Data for review |
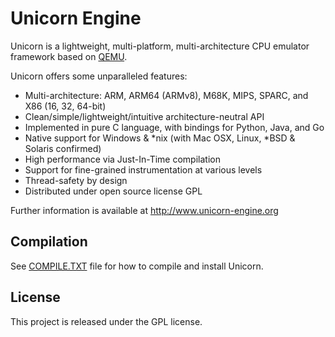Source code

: Unicorn Engine
==============

Unicorn is a lightweight, multi-platform, multi-architecture CPU emulator framework
based on [QEMU](http://qemu.org).

Unicorn offers some unparalleled features:

- Multi-architecture: ARM, ARM64 (ARMv8), M68K, MIPS, SPARC, and X86 (16, 32, 64-bit)
- Clean/simple/lightweight/intuitive architecture-neutral API
- Implemented in pure C language, with bindings for Python, Java, and Go
- Native support for Windows & *nix (with Mac OSX, Linux, *BSD & Solaris confirmed)
- High performance via Just-In-Time compilation
- Support for fine-grained instrumentation at various levels
- Thread-safety by design
- Distributed under open source license GPL

Further information is available at http://www.unicorn-engine.org


Compilation
-----------

See [COMPILE.TXT](COMPILE.TXT) file for how to compile and install Unicorn.


License
-------

This project is released under the GPL license.

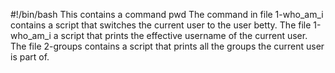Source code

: #!/bin/bash
This contains a command pwd
The command in file 1-who_am_i contains a script that switches the current user to the user betty.
The file 1-who_am_i a script that prints the effective username of the current user.
The file 2-groups contains a script that prints all the groups the current user is part of.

Exercise | From the first line to the last, output the data exactly; skip any pictures.

Finished exercise |
Source code

: Unicorn Engine
==============

Unicorn is a lightweight, multi-platform, multi-architecture CPU emulator framework
based on [QEMU](http://qemu.org).

Unicorn offers some unparalleled features:

- Multi-architecture: ARM, ARM64 (ARMv8), M68K, MIPS, SPARC, and X86 (16, 32, 64-bit)
- Clean/simple/lightweight/intuitive architecture-neutral API
- Implemented in pure C language, with bindings for Python, Java, and Go
- Native support for Windows & *nix (with Mac OSX, Linux, *BSD & Solaris confirmed)
- High performance via Just-In-Time compilation
- Support for fine-grained instrumentation at various levels
- Thread-safety by design
- Distributed under open source license GPL

Further information is available at http://www.unicorn-engine.org


Compilation
-----------

See [COMPILE.TXT](COMPILE.TXT) file for how to compile and install Unicorn.


License
-------

This project is released under the GPL license.

Source code

: #!/bin/bash
This contains a command pwd
The command in file 1-who_am_i contains a script that switches the current user to the user betty.
The file 1-who_am_i a script that prints the effective username of the current user.
The file 2-groups contains a script that prints all the groups the current user is part of.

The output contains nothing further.